Chick-fil-A has found success in the U.S. despite not offering the classic beef burger, unlike many popular fast food franchises. Not that customers miss it with a plethora of chicken options ranging from sandwiches and wraps to nuggets and strips. Chick-fil-A scored an 87 in ACSI’s 2017 customer service survey, the highest among fast food chains, in part because of its devotion to customers’ needs. For example, the company listened to its customers’ requests and started an initiative to serve antibiotic-free chicken in all of its restaurants by 2019.

2. Panera Bread
> 2017 ACSI score: 82
> 2016 ACSI score: 81
> Revenue: $2.8 billion
> Profits: $145.2 million

Originally a part of Au Bon Pain Co., Inc, Panera Bread was spun off as a separate company in 1999. The company started out on the East Coast, and by September 2016, there were over 2,000 bakery-cafes spread across 46 states. Panera also listened to its customers, initiating plans to remove artificial colors, flavors, sweeteners, and preservatives from its food. Panera also initiated a slew of new ordering technologies, hoping for a smoother and speedier service. Perhaps these initiatives helped it earn the second highest score among limited service restaurants.
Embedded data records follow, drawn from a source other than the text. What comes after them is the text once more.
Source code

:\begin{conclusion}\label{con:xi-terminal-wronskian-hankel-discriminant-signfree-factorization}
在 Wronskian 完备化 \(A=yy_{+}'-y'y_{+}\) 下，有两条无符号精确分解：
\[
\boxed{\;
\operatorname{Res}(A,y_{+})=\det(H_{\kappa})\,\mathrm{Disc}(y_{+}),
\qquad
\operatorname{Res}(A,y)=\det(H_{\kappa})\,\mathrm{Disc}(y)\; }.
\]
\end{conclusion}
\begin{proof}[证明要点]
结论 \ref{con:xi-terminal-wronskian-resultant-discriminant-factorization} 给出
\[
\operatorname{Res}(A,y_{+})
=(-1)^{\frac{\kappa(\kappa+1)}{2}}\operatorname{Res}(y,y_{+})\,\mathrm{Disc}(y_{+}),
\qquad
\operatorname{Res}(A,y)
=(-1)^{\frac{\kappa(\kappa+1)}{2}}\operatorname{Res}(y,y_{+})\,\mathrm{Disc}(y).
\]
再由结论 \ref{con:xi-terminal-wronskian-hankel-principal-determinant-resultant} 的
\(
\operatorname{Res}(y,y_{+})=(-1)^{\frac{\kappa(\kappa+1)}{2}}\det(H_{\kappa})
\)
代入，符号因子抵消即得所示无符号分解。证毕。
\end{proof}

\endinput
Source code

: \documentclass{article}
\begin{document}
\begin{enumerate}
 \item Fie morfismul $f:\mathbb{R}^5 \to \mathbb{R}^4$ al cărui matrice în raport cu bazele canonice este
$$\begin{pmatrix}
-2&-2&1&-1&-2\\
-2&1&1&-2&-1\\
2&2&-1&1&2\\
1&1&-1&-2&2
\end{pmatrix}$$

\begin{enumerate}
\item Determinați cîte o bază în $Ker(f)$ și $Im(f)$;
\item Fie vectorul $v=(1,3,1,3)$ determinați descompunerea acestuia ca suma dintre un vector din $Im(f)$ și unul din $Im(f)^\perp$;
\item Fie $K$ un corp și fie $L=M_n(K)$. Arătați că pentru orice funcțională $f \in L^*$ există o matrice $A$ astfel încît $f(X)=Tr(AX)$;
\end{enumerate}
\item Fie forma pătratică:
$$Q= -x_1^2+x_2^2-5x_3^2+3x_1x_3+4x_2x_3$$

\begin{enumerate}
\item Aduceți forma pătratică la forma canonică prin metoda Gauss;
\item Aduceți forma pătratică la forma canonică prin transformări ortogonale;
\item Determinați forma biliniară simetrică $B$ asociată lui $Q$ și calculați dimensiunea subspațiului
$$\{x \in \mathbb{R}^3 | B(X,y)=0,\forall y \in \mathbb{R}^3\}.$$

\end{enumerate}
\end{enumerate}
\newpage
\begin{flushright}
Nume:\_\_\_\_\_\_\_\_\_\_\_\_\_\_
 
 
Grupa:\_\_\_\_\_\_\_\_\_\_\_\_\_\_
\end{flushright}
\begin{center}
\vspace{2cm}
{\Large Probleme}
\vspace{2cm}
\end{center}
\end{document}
Source: Ildar Sagdejev / Wikimedia Commons

3. Papa John’s
> 2017 ACSI score: 82
> 2016 ACSI score: 82
> Revenue: $1.7 billion
> Profits: $102.8 million

“Better ingredients. Better Pizza.” And better service, too? For over 30 years, Papa John’s pizza has been catering to pizza lovers everywhere — in 45 different countries and territories to be exact. Great service paired with a killer pizza pie makes this limited-service restaurant a favorite to many.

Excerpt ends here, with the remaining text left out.